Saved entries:
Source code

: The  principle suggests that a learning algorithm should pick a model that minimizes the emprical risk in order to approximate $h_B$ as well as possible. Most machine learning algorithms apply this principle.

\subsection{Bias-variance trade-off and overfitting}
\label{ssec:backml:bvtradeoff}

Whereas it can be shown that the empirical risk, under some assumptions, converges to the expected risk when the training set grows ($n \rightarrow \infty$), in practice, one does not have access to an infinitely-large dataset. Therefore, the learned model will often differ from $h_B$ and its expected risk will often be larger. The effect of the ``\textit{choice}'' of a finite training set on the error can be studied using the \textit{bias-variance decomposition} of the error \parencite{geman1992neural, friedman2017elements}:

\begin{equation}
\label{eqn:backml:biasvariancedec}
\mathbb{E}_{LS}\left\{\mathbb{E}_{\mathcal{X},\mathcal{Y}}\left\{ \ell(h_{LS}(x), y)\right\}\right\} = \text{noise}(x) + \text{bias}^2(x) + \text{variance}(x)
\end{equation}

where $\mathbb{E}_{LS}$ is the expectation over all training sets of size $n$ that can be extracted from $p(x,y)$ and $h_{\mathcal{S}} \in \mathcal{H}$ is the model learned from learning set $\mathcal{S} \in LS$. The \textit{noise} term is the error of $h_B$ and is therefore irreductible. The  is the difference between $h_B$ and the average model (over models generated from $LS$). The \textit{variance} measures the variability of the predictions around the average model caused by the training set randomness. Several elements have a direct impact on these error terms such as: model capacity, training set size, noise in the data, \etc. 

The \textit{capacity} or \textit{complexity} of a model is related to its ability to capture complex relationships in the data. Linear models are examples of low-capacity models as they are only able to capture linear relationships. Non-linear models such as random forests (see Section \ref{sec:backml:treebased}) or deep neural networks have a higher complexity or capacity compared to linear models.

--

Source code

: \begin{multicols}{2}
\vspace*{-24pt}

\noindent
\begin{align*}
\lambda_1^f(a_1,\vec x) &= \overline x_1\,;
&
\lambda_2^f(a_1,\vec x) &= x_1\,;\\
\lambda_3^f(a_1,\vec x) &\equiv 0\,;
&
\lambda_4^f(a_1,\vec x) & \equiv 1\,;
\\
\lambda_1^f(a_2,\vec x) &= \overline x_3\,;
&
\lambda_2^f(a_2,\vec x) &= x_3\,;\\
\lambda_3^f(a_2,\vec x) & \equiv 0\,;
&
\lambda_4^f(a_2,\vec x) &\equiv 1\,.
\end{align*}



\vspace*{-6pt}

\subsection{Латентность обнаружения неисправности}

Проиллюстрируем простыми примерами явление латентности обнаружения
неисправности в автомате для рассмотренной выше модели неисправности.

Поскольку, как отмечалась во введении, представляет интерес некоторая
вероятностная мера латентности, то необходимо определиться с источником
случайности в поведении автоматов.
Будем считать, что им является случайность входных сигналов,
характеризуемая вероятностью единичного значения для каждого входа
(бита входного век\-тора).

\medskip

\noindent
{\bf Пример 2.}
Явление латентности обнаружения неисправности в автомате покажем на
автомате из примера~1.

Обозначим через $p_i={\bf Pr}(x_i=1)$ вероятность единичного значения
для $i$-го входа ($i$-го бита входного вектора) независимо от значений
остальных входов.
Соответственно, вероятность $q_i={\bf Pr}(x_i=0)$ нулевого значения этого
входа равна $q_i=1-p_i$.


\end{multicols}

§ **ACTIVITY**
Among the lines above, show every one that contains the string "автомате".

§ **TASK SOLUTION**
неисправности в автомате для рассмотренной выше модели неисправности.
Явление латентности обнаружения неисправности в автомате покажем на
автомате из примера~1.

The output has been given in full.